▶ [PROBLEM STATEMENT]:
In the lines below, look for "real". Copy each line where it appears.

▶ [RECORD EXTRACTS]:
--

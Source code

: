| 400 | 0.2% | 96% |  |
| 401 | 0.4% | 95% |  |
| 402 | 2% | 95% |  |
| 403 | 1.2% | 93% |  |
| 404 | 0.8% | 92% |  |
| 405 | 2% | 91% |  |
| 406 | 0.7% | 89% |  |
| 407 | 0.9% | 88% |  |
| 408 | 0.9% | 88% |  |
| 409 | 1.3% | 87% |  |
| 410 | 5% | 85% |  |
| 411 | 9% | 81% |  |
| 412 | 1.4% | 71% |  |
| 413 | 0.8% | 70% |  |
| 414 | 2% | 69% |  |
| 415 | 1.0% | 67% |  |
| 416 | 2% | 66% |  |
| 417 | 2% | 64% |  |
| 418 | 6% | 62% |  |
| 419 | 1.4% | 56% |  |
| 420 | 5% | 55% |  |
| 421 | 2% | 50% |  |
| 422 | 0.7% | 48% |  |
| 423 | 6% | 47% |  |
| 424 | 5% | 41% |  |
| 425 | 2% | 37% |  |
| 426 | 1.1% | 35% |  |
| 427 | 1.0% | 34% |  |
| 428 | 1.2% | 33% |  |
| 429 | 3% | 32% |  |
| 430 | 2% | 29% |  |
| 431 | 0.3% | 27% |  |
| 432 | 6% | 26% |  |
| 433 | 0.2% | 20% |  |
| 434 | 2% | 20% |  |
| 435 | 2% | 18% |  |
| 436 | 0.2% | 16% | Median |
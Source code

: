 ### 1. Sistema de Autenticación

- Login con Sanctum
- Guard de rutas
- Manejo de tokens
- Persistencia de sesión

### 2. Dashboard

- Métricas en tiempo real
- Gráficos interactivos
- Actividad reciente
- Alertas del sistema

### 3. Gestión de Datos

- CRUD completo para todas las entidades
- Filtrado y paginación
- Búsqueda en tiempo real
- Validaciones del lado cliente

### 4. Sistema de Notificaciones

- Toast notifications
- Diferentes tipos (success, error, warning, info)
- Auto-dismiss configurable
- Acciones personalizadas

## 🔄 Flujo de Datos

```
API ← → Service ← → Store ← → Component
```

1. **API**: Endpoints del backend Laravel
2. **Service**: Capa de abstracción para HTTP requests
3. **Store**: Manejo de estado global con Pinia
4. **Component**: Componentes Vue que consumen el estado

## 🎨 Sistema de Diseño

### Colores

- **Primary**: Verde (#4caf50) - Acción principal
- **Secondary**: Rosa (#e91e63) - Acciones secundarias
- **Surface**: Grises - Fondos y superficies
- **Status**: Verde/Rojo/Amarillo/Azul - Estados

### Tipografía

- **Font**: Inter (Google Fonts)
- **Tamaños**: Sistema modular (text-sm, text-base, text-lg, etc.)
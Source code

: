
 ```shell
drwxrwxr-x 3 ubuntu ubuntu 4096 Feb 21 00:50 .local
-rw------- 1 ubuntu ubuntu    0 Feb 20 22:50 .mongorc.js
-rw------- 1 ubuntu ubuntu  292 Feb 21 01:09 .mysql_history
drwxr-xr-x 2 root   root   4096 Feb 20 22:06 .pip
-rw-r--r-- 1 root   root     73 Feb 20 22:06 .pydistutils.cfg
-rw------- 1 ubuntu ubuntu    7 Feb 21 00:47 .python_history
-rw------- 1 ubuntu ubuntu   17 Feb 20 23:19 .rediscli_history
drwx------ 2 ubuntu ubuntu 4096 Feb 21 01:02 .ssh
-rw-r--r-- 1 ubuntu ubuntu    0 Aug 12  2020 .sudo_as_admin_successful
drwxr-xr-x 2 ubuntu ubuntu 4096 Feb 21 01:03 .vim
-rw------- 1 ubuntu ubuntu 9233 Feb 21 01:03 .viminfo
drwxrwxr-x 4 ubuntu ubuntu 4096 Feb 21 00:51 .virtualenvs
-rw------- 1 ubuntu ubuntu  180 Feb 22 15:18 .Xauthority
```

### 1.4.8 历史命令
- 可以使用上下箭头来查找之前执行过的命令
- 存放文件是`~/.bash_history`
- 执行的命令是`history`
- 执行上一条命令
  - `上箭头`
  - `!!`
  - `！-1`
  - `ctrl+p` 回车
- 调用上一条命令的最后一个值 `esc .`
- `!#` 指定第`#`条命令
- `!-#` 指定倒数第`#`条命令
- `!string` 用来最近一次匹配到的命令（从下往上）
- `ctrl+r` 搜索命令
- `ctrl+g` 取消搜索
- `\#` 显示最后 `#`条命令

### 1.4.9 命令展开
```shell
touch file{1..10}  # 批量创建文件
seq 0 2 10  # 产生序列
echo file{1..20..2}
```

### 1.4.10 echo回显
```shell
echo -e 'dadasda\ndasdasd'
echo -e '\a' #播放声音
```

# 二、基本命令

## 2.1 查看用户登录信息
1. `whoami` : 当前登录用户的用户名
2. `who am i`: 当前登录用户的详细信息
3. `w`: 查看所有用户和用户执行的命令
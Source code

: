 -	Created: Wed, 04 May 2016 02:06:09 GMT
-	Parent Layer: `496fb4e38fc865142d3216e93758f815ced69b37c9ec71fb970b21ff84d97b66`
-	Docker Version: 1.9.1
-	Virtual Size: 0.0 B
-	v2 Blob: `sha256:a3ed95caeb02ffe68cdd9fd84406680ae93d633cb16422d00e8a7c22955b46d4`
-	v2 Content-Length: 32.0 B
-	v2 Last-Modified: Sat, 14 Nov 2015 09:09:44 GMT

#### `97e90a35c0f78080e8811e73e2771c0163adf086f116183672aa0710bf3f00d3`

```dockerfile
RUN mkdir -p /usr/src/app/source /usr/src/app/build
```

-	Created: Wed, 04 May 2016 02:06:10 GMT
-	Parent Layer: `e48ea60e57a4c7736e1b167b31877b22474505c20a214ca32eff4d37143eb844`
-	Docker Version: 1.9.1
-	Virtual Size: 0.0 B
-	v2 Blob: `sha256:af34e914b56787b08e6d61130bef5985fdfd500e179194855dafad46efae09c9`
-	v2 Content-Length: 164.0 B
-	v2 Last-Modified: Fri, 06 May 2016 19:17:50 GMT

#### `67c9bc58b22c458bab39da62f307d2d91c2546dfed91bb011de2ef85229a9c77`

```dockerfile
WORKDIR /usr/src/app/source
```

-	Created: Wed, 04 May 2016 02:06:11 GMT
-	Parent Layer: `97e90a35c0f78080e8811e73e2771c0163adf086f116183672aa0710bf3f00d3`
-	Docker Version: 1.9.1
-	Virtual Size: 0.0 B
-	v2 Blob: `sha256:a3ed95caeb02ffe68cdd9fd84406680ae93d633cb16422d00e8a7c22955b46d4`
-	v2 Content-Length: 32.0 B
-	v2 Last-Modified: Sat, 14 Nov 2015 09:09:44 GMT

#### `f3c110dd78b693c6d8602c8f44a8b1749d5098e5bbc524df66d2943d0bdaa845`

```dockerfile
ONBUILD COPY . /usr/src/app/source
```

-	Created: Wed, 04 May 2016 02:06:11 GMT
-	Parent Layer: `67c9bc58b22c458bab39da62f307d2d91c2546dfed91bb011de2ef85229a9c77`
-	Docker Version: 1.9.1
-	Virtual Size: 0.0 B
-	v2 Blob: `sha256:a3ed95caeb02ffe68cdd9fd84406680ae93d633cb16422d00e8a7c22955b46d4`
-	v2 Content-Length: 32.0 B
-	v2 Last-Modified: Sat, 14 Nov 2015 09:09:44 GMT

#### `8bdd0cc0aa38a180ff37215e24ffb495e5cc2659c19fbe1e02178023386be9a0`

--

▶ [SOLUTION TO THIS PROBLEM]:
- Métricas en tiempo real
- Búsqueda en tiempo real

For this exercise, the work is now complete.